U.S 2Q07 GDP rose at a 3.4% annual rate - the fastest since 1Q06. Having a closer look at the detail:

  • consumer spending increased 1.3% in the second quarter after a 3.7% gain in the first. The increase in consumer spending included a 2.2% gain in spending on services, a 1.6% rise in spending on durable goods and a 0.8% decline in spending on nondurable goods, the weakest in 16 years.
  • Real disposable income fell 0.8% annualized in the second quarter, after rising 5.9% in the first quarter. The savings rate was 0.6% in the second quarter, down from 1.1% in the first.
This is the biggest concern - an ailing consumer. As stated previously the consumer drives 2/3 of US economic activity and is clearly now feeling some pressure from higher food and energy prices.

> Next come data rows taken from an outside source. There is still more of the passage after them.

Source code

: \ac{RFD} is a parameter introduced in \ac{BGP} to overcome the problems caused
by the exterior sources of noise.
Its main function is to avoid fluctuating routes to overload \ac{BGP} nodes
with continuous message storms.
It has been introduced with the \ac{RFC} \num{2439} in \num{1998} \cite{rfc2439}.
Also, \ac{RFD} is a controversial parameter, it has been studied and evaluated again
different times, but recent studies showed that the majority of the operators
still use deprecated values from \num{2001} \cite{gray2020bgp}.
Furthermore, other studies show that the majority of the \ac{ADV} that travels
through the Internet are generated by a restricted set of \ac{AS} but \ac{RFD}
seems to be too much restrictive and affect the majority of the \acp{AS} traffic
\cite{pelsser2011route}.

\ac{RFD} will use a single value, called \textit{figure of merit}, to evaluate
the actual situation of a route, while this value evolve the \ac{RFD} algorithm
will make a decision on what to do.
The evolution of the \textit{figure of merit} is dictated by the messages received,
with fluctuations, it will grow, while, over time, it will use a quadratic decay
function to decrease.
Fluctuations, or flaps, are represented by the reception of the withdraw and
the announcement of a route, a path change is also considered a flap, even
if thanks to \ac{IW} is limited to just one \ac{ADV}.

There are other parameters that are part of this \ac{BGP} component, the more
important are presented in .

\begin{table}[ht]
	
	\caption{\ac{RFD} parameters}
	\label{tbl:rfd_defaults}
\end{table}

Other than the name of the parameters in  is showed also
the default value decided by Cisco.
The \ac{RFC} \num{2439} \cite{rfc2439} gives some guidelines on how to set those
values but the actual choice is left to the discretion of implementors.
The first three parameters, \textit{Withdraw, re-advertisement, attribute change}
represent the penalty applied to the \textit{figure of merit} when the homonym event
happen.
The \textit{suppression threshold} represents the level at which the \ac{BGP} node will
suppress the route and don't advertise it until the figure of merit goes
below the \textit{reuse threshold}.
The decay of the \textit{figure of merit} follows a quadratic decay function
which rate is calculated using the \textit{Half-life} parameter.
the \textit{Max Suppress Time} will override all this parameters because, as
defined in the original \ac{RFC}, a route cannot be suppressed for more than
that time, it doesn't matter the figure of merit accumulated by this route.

Remarkably the University of Michigan said consumer sentiment improved in July over June, although it fell somewhat over the past two weeks. On the inflation front:
  • Core inflation (excluding food and energy) slowed to a 1.4% annual rate in 2Q07 from 2.4% in the first, pushing the on-year gain down to 2.0% - the top of the Fed's "comfort zone" for inflation.
  • However headline consumer inflation accelerated to a 4.3% annual rate, the fastest pace since 4Q90. That's not a misprint, 1990.
Granted that excluding food and energy prices from inflation numbers historically is a better guide for picking the underlying trend in inflation. What it doesn't do however is capture what the consumer is experiencing as they go about the mundane tasks of eating food and driving cars which funnily enough a lot of people do in the US.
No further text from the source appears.